- The task
Each entry below is to be written out exactly, and the pictures are to be left out.

[Dataset entries]
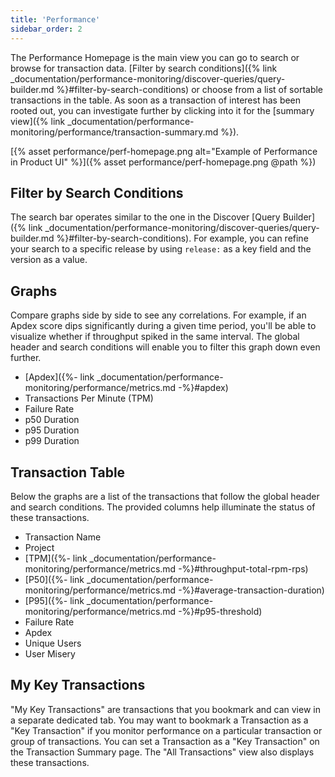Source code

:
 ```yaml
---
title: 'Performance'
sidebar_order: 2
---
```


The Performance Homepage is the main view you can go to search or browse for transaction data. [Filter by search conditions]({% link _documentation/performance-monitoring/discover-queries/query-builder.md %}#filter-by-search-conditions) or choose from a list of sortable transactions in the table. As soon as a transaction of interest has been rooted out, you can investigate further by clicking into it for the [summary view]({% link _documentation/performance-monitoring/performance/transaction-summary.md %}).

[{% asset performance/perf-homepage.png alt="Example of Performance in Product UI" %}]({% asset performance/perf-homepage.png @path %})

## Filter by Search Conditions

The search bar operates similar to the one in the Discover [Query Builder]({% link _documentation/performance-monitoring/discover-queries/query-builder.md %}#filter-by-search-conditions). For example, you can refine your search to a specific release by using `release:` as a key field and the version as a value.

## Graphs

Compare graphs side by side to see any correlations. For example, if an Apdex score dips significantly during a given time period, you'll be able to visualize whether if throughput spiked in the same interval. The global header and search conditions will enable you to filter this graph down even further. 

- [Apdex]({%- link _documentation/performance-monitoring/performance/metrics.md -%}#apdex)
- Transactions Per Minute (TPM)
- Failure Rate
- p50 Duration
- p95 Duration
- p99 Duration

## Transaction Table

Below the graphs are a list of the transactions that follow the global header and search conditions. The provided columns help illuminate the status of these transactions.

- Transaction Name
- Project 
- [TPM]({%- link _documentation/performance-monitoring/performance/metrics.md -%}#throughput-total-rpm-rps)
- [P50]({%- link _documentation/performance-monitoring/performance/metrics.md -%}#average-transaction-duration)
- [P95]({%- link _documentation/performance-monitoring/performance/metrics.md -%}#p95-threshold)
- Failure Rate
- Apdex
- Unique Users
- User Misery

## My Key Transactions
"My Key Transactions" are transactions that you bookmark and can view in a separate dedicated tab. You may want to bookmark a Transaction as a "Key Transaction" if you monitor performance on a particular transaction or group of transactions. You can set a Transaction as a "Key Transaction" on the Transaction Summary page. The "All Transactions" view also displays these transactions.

- Task solution
Source code

:
 ```yaml
---
title: 'Performance'
sidebar_order: 2
---
```


The Performance Homepage is the main view you can go to search or browse for transaction data. [Filter by search conditions]({% link _documentation/performance-monitoring/discover-queries/query-builder.md %}#filter-by-search-conditions) or choose from a list of sortable transactions in the table. As soon as a transaction of interest has been rooted out, you can investigate further by clicking into it for the [summary view]({% link _documentation/performance-monitoring/performance/transaction-summary.md %}).

[{% asset performance/perf-homepage.png alt="Example of Performance in Product UI" %}]({% asset performance/perf-homepage.png @path %})

## Filter by Search Conditions

The search bar operates similar to the one in the Discover [Query Builder]({% link _documentation/performance-monitoring/discover-queries/query-builder.md %}#filter-by-search-conditions). For example, you can refine your search to a specific release by using `release:` as a key field and the version as a value.

## Graphs

Compare graphs side by side to see any correlations. For example, if an Apdex score dips significantly during a given time period, you'll be able to visualize whether if throughput spiked in the same interval. The global header and search conditions will enable you to filter this graph down even further. 

- [Apdex]({%- link _documentation/performance-monitoring/performance/metrics.md -%}#apdex)
- Transactions Per Minute (TPM)
- Failure Rate
- p50 Duration
- p95 Duration
- p99 Duration

## Transaction Table

Below the graphs are a list of the transactions that follow the global header and search conditions. The provided columns help illuminate the status of these transactions.

- Transaction Name
- Project 
- [TPM]({%- link _documentation/performance-monitoring/performance/metrics.md -%}#throughput-total-rpm-rps)
- [P50]({%- link _documentation/performance-monitoring/performance/metrics.md -%}#average-transaction-duration)
- [P95]({%- link _documentation/performance-monitoring/performance/metrics.md -%}#p95-threshold)
- Failure Rate
- Apdex
- Unique Users
- User Misery

## My Key Transactions
"My Key Transactions" are transactions that you bookmark and can view in a separate dedicated tab. You may want to bookmark a Transaction as a "Key Transaction" if you monitor performance on a particular transaction or group of transactions. You can set a Transaction as a "Key Transaction" on the Transaction Summary page. The "All Transactions" view also displays these transactions.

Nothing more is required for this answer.